Susan Meiselas (1948 - )

Susan Meiselas is an American documentary photographer whose work has been published in many newspapers and magazines including The New York Times, The Times, Time, GEO and Paris Match. Besides being a member of the Magnum Photo Agency since 1980, she received the 1979 Robert Capa Gold Medal and was named a MacArthur Fellow in 1992.  Her iconic image titled Molotov Man became a symbol for revolutionary causes first in Nicaragua and later in other countries much like Alberto Korda’s Guerrillero Heroico became an international symbol. Meiselas also documented the El Mozote Massacre in 1981 during the civil war conflict in El Salvador.

 

Tina Modotti (1896 - 1942)

Although she was born in Italy, Tina Modotti’s life and photography were strongly marked by the time she spent in Mexico with her photographs conveying her own sensitivity to Mexican culture while reflecting the evolution of her political ideas. Immersed in the avant-garde Mexican scene, she created an important photographic archive about the culture and politics of the country after the revolution.  Many believe that Modotti tried to balance the dichotomy between aesthetics and politics by presenting them with absolute elegance. By far, her most iconic image is Worker's Parade.

 

Vivian Maier (1926 - 2009)

Vivian Maier was not known as a photographer like other women that are famous. Instead, she worked as a nanny four four decades and carried her camera around in her spare time to pursue and collect moments on the streets. She took over 150,00 photographs during her lifetime and has rewritten the history of street photography with her work. She is a great example of the importance behind constantly revisiting history.

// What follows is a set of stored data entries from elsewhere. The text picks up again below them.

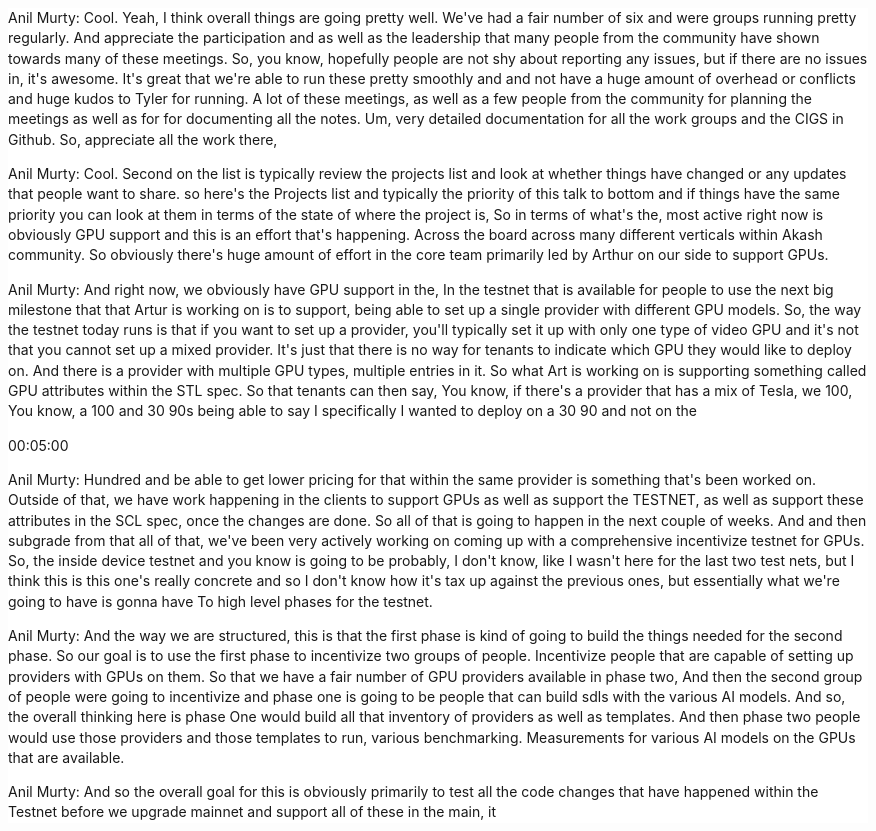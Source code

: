Anil Murty:  Cool. Yeah, I think overall things are going pretty well. We've had a fair number of six and were groups running pretty regularly. And appreciate the participation and as well as the leadership that many people from the community have shown towards many of these meetings. So, you know, hopefully people are not shy about reporting any issues, but if there are no issues in, it's awesome. It's great that we're able to run these pretty smoothly and and not have a huge amount of overhead or conflicts and huge kudos to Tyler for running. A lot of these meetings, as well as a few people from the community for planning the meetings as well as for for documenting all the notes. Um, very detailed documentation for all the work groups and the CIGS in Github. So, appreciate all the work there,

Anil Murty:  Cool. Second on the list is typically review the projects list and look at whether things have changed or any updates that people want to share. so here's the Projects list and typically the priority of this talk to bottom and if things have the same priority you can look at them in terms of the state of where the project is, So in terms of what's the, most active right now is obviously GPU support and this is an effort that's happening. Across the board across many different verticals within Akash community. So obviously there's huge amount of effort in the core team primarily led by Arthur on our side to support GPUs.

Anil Murty:  And right now, we obviously have GPU support in the, In the testnet that is available for people to use the next big milestone that that Artur is working on is to support, being able to set up a single provider with different GPU models. So, the way the testnet today runs is that if you want to set up a provider, you'll typically set it up with only one type of video GPU and it's not that you cannot set up a mixed provider. It's just that there is no way for tenants to indicate which GPU they would like to deploy on. And there is a provider with multiple GPU types, multiple entries in it. So what Art is working on is supporting something called GPU attributes within the STL spec. So that tenants can then say, You know, if there's a provider that has a mix of Tesla, we 100, You know, a 100 and 30 90s being able to say I specifically I wanted to deploy on a 30 90 and not on the

00:05:00

Anil Murty:  Hundred and be able to get lower pricing for that within the same provider is something that's been worked on. Outside of that, we have work happening in the clients to support GPUs as well as support the TESTNET, as well as support these attributes in the SCL spec, once the changes are done. So all of that is going to happen in the next couple of weeks. And and then subgrade from that all of that, we've been very actively working on coming up with a comprehensive incentivize testnet for GPUs. So, the inside device testnet and you know is going to be probably, I don't know, like I wasn't here for the last two test nets, but I think this is this one's really concrete and so I don't know how it's tax up against the previous ones, but essentially what we're going to have is gonna have To high level phases for the testnet.

Anil Murty:  And the way we are structured, this is that the first phase is kind of going to build the things needed for the second phase. So our goal is to use the first phase to incentivize two groups of people. Incentivize people that are capable of setting up providers with GPUs on them. So that we have a fair number of GPU providers available in phase two, And then the second group of people were going to incentivize and phase one is going to be people that can build sdls with the various AI models. And so, the overall thinking here is phase One would build all that inventory of providers as well as templates. And then phase two people would use those providers and those templates to run, various benchmarking. Measurements for various AI models on the GPUs that are available.

Anil Murty:  And so the overall goal for this is obviously primarily to test all the code changes that have happened within the Testnet before we upgrade mainnet and support all of these in the main, it
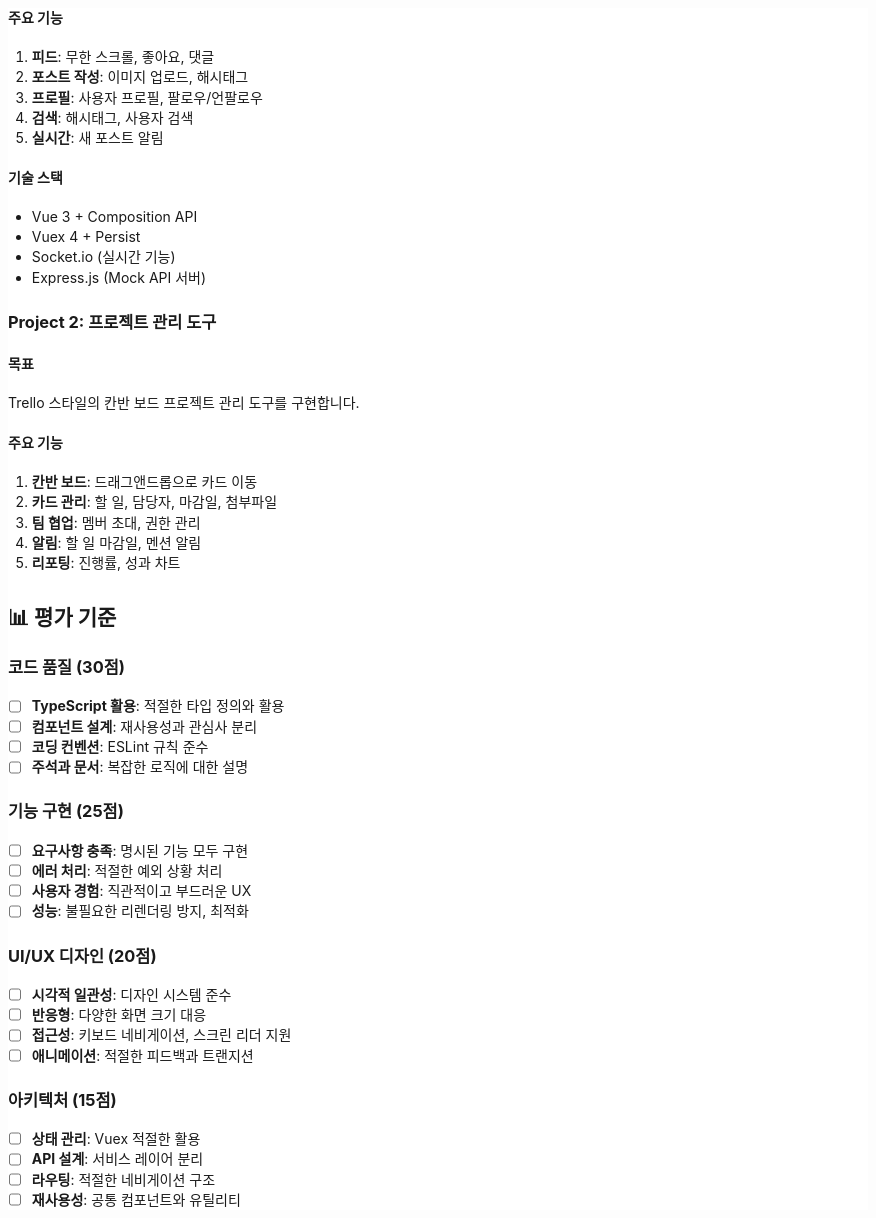 #### 주요 기능
1. **피드**: 무한 스크롤, 좋아요, 댓글
2. **포스트 작성**: 이미지 업로드, 해시태그
3. **프로필**: 사용자 프로필, 팔로우/언팔로우
4. **검색**: 해시태그, 사용자 검색
5. **실시간**: 새 포스트 알림

#### 기술 스택
- Vue 3 + Composition API
- Vuex 4 + Persist
- Socket.io (실시간 기능)
- Express.js (Mock API 서버)

### Project 2: 프로젝트 관리 도구

#### 목표
Trello 스타일의 칸반 보드 프로젝트 관리 도구를 구현합니다.

#### 주요 기능
1. **칸반 보드**: 드래그앤드롭으로 카드 이동
2. **카드 관리**: 할 일, 담당자, 마감일, 첨부파일
3. **팀 협업**: 멤버 초대, 권한 관리
4. **알림**: 할 일 마감일, 멘션 알림
5. **리포팅**: 진행률, 성과 차트

## 📊 평가 기준

### 코드 품질 (30점)
- [ ] **TypeScript 활용**: 적절한 타입 정의와 활용
- [ ] **컴포넌트 설계**: 재사용성과 관심사 분리
- [ ] **코딩 컨벤션**: ESLint 규칙 준수
- [ ] **주석과 문서**: 복잡한 로직에 대한 설명

### 기능 구현 (25점)  
- [ ] **요구사항 충족**: 명시된 기능 모두 구현
- [ ] **에러 처리**: 적절한 예외 상황 처리
- [ ] **사용자 경험**: 직관적이고 부드러운 UX
- [ ] **성능**: 불필요한 리렌더링 방지, 최적화

### UI/UX 디자인 (20점)
- [ ] **시각적 일관성**: 디자인 시스템 준수
- [ ] **반응형**: 다양한 화면 크기 대응
- [ ] **접근성**: 키보드 네비게이션, 스크린 리더 지원
- [ ] **애니메이션**: 적절한 피드백과 트랜지션

### 아키텍처 (15점)
- [ ] **상태 관리**: Vuex 적절한 활용
- [ ] **API 설계**: 서비스 레이어 분리
- [ ] **라우팅**: 적절한 네비게이션 구조
- [ ] **재사용성**: 공통 컴포넌트와 유틸리티
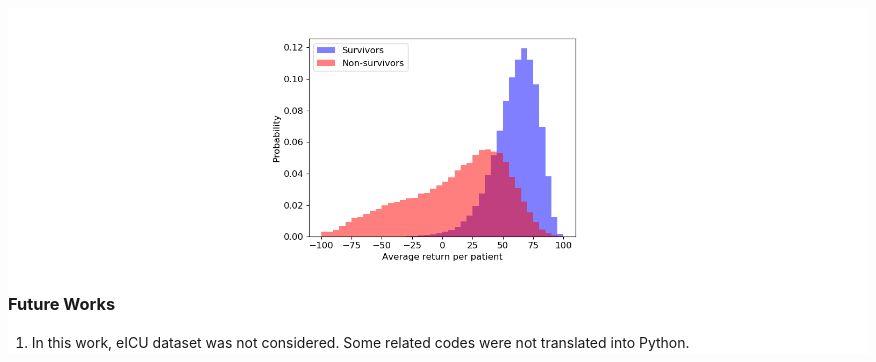 <p align="center"><img width="40%" src="images/Figure_4.png" /></p> 

### Future Works 
1. In this work, eICU dataset was not considered. Some related codes were not translated into Python. 
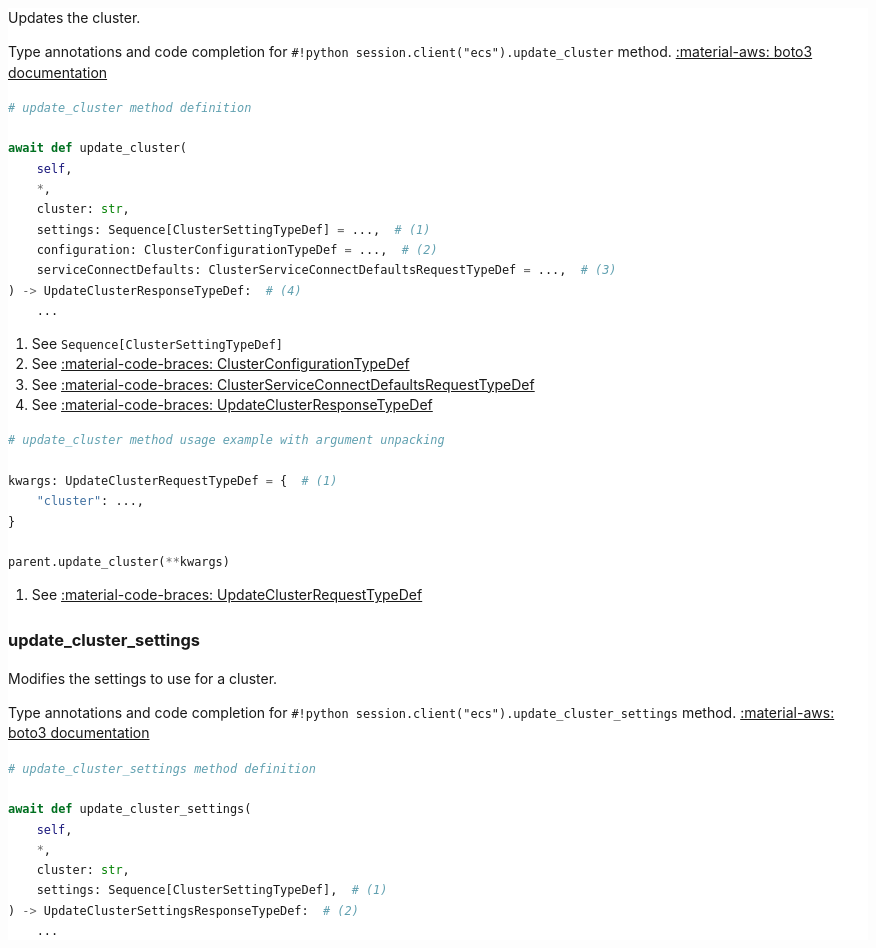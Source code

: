 Updates the cluster.

Type annotations and code completion for `#!python session.client("ecs").update_cluster` method.
[:material-aws: boto3 documentation](https://boto3.amazonaws.com/v1/documentation/api/latest/reference/services/ecs.html#ECS.Client)

```python
# update_cluster method definition

await def update_cluster(
    self,
    *,
    cluster: str,
    settings: Sequence[ClusterSettingTypeDef] = ...,  # (1)
    configuration: ClusterConfigurationTypeDef = ...,  # (2)
    serviceConnectDefaults: ClusterServiceConnectDefaultsRequestTypeDef = ...,  # (3)
) -> UpdateClusterResponseTypeDef:  # (4)
    ...
```

1. See `Sequence[ClusterSettingTypeDef]`
2. See [:material-code-braces: ClusterConfigurationTypeDef](./type_defs.md#clusterconfigurationtypedef)
3. See [:material-code-braces: ClusterServiceConnectDefaultsRequestTypeDef](./type_defs.md#clusterserviceconnectdefaultsrequesttypedef)
4. See [:material-code-braces: UpdateClusterResponseTypeDef](./type_defs.md#updateclusterresponsetypedef)


```python
# update_cluster method usage example with argument unpacking

kwargs: UpdateClusterRequestTypeDef = {  # (1)
    "cluster": ...,
}

parent.update_cluster(**kwargs)
```

1. See [:material-code-braces: UpdateClusterRequestTypeDef](./type_defs.md#updateclusterrequesttypedef)

### update\_cluster\_settings

Modifies the settings to use for a cluster.

Type annotations and code completion for `#!python session.client("ecs").update_cluster_settings` method.
[:material-aws: boto3 documentation](https://boto3.amazonaws.com/v1/documentation/api/latest/reference/services/ecs.html#ECS.Client)

```python
# update_cluster_settings method definition

await def update_cluster_settings(
    self,
    *,
    cluster: str,
    settings: Sequence[ClusterSettingTypeDef],  # (1)
) -> UpdateClusterSettingsResponseTypeDef:  # (2)
    ...
```
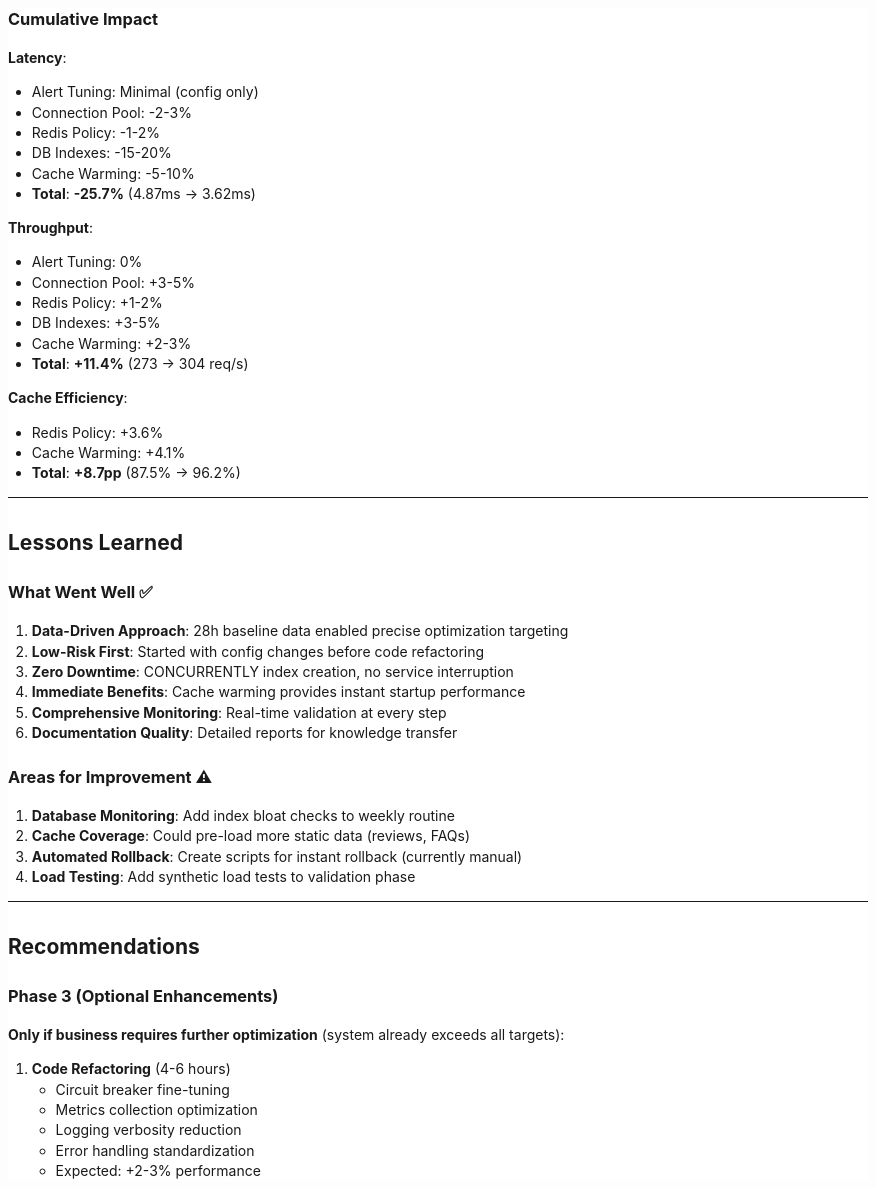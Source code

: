 ### Cumulative Impact

**Latency**:
- Alert Tuning: Minimal (config only)
- Connection Pool: -2-3%
- Redis Policy: -1-2%
- DB Indexes: -15-20%
- Cache Warming: -5-10%
- **Total**: **-25.7%** (4.87ms → 3.62ms)

**Throughput**:
- Alert Tuning: 0%
- Connection Pool: +3-5%
- Redis Policy: +1-2%
- DB Indexes: +3-5%
- Cache Warming: +2-3%
- **Total**: **+11.4%** (273 → 304 req/s)

**Cache Efficiency**:
- Redis Policy: +3.6%
- Cache Warming: +4.1%
- **Total**: **+8.7pp** (87.5% → 96.2%)

---

## Lessons Learned

### What Went Well ✅

1. **Data-Driven Approach**: 28h baseline data enabled precise optimization targeting
2. **Low-Risk First**: Started with config changes before code refactoring
3. **Zero Downtime**: CONCURRENTLY index creation, no service interruption
4. **Immediate Benefits**: Cache warming provides instant startup performance
5. **Comprehensive Monitoring**: Real-time validation at every step
6. **Documentation Quality**: Detailed reports for knowledge transfer

### Areas for Improvement ⚠️

1. **Database Monitoring**: Add index bloat checks to weekly routine
2. **Cache Coverage**: Could pre-load more static data (reviews, FAQs)
3. **Automated Rollback**: Create scripts for instant rollback (currently manual)
4. **Load Testing**: Add synthetic load tests to validation phase

---

## Recommendations

### Phase 3 (Optional Enhancements)

**Only if business requires further optimization** (system already exceeds all targets):

1. **Code Refactoring** (4-6 hours)
   - Circuit breaker fine-tuning
   - Metrics collection optimization
   - Logging verbosity reduction
   - Error handling standardization
   - Expected: +2-3% performance
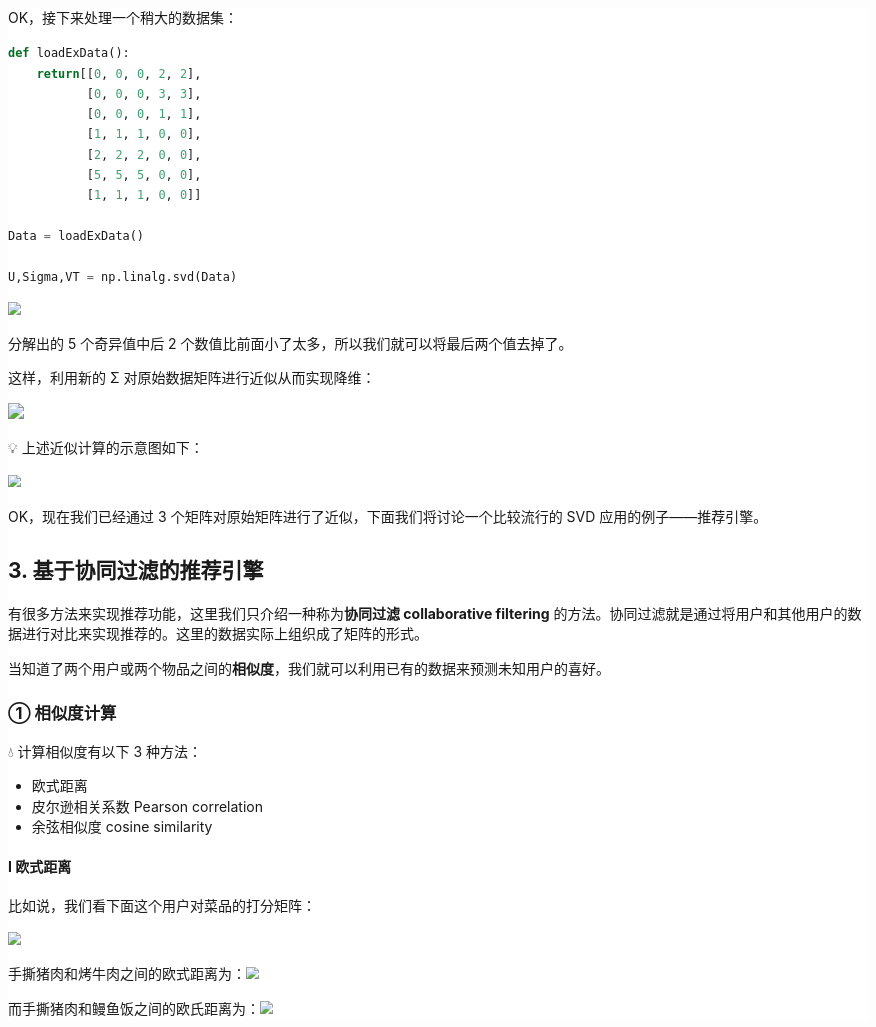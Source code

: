 OK，接下来处理一个稍大的数据集：

```python
def loadExData():
    return[[0, 0, 0, 2, 2],
           [0, 0, 0, 3, 3],
           [0, 0, 0, 1, 1],
           [1, 1, 1, 0, 0],
           [2, 2, 2, 0, 0],
           [5, 5, 5, 0, 0],
           [1, 1, 1, 0, 0]]

Data = loadExData()

U,Sigma,VT = np.linalg.svd(Data)
```

<img src="https://gitee.com/veal98/images/raw/master/img/20200801220821.png" style="zoom:80%;" />

分解出的 5 个奇异值中后 2 个数值比前面小了太多，所以我们就可以将最后两个值去掉了。

这样，利用新的 Σ 对原始数据矩阵进行近似从而实现降维：

![](https://gitee.com/veal98/images/raw/master/img/20200801221221.png)

💡 上述近似计算的示意图如下：

<img src="https://gitee.com/veal98/images/raw/master/img/20200801221818.png" style="zoom:80%;" />

OK，现在我们已经通过 3 个矩阵对原始矩阵进行了近似，下面我们将讨论一个比较流行的 SVD 应用的例子——推荐引擎。

## 3. 基于协同过滤的推荐引擎

有很多方法来实现推荐功能，这里我们只介绍一种称为**协同过滤 collaborative filtering** 的方法。协同过滤就是通过将用户和其他用户的数据进行对比来实现推荐的。这里的数据实际上组织成了矩阵的形式。

当知道了两个用户或两个物品之间的**相似度**，我们就可以利用已有的数据来预测未知用户的喜好。

### ① 相似度计算

💧 计算相似度有以下 3 种方法：

- 欧式距离
- 皮尔逊相关系数 Pearson correlation
- 余弦相似度 cosine similarity

#### Ⅰ 欧式距离

比如说，我们看下面这个用户对菜品的打分矩阵：

<img src="https://gitee.com/veal98/images/raw/master/img/20200802141949.png" style="zoom:80%;" />

手撕猪肉和烤牛肉之间的欧式距离为：<img src="https://gitee.com/veal98/images/raw/master/img/20200802142202.png" style="zoom:80%;" />

而手撕猪肉和鳗鱼饭之间的欧氏距离为：<img src="https://gitee.com/veal98/images/raw/master/img/20200802142246.png" style="zoom:80%;" />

During her lifetime, her images were completely unknown and, therefore remained unpublished. Her images were for her and no one else. Her private photographs were controversially discovered by John Maloof, which is why her most treasured images are now available for our delight. You can see the documentary film Finding Vivian Maier to understand more about her beliefs. Afterward, maybe you'll have your own questions about the controversial discovery and publication of her work.